▸ Task
In the data below, how many lines contain the string "style"? Give only the figure.
Materials provided section start
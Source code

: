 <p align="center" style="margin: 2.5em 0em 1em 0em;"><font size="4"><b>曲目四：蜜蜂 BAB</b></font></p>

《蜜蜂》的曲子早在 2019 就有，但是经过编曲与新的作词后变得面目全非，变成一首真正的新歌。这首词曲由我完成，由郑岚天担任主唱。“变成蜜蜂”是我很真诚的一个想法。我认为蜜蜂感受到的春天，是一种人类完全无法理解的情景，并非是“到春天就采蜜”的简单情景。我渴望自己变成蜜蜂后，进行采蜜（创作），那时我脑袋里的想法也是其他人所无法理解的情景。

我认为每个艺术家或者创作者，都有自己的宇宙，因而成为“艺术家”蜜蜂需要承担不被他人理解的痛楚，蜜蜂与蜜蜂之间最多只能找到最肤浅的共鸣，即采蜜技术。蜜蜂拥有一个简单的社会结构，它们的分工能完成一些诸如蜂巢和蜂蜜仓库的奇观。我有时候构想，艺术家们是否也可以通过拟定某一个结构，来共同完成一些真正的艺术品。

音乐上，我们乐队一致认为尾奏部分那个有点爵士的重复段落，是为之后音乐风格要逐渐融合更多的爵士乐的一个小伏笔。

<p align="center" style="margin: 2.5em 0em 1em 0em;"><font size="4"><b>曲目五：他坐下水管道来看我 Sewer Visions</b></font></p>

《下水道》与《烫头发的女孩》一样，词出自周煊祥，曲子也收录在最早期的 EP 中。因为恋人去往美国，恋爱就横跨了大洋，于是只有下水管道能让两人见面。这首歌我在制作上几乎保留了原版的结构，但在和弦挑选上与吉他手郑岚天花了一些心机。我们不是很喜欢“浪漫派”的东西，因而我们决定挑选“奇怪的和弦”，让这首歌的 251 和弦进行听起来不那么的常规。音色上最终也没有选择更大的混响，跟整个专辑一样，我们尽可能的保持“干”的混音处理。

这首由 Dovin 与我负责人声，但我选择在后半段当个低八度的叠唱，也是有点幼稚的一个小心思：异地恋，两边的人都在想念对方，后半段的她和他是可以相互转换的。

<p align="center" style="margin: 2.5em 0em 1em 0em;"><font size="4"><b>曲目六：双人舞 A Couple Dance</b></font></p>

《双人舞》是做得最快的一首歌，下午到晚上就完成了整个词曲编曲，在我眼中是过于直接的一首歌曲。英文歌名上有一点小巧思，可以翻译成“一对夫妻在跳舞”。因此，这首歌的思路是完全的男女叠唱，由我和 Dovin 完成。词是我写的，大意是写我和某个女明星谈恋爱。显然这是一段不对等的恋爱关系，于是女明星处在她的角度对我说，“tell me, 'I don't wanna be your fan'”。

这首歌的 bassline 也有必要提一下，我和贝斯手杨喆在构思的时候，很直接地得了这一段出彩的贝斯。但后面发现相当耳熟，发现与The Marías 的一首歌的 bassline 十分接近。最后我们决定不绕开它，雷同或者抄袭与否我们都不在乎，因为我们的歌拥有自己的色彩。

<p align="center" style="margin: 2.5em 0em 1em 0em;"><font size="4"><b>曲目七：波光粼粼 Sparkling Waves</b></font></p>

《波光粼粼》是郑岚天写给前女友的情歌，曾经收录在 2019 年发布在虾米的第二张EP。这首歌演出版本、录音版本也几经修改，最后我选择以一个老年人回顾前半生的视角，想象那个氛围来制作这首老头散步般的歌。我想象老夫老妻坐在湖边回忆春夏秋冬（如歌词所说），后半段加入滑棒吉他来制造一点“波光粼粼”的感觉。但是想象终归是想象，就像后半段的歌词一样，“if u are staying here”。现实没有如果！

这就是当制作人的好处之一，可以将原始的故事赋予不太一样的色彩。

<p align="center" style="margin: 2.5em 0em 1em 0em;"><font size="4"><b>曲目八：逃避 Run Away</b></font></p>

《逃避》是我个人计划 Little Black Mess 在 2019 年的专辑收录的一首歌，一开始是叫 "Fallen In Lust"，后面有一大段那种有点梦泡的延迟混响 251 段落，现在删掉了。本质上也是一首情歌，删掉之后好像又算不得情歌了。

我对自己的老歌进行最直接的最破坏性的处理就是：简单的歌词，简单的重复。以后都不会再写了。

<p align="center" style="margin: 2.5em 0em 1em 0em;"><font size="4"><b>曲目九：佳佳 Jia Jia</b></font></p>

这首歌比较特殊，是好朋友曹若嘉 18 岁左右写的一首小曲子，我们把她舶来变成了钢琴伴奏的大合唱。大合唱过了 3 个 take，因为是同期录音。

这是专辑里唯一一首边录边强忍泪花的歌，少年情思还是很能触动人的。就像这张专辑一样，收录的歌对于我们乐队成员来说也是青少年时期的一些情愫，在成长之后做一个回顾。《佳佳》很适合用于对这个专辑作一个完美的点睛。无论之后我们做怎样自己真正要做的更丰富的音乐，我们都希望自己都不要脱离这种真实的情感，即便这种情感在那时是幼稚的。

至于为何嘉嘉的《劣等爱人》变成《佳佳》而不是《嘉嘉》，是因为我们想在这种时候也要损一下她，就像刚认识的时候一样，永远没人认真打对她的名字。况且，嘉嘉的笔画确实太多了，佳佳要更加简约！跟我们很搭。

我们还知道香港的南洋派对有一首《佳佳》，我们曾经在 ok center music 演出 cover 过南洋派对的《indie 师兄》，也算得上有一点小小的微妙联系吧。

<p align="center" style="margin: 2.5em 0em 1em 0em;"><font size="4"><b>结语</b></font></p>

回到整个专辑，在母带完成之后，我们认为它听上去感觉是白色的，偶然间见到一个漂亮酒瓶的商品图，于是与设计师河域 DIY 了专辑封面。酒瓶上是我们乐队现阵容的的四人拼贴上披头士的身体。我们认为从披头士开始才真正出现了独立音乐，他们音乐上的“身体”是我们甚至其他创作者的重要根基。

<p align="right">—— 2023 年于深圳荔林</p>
Materials provided section end
▸ Final answer
7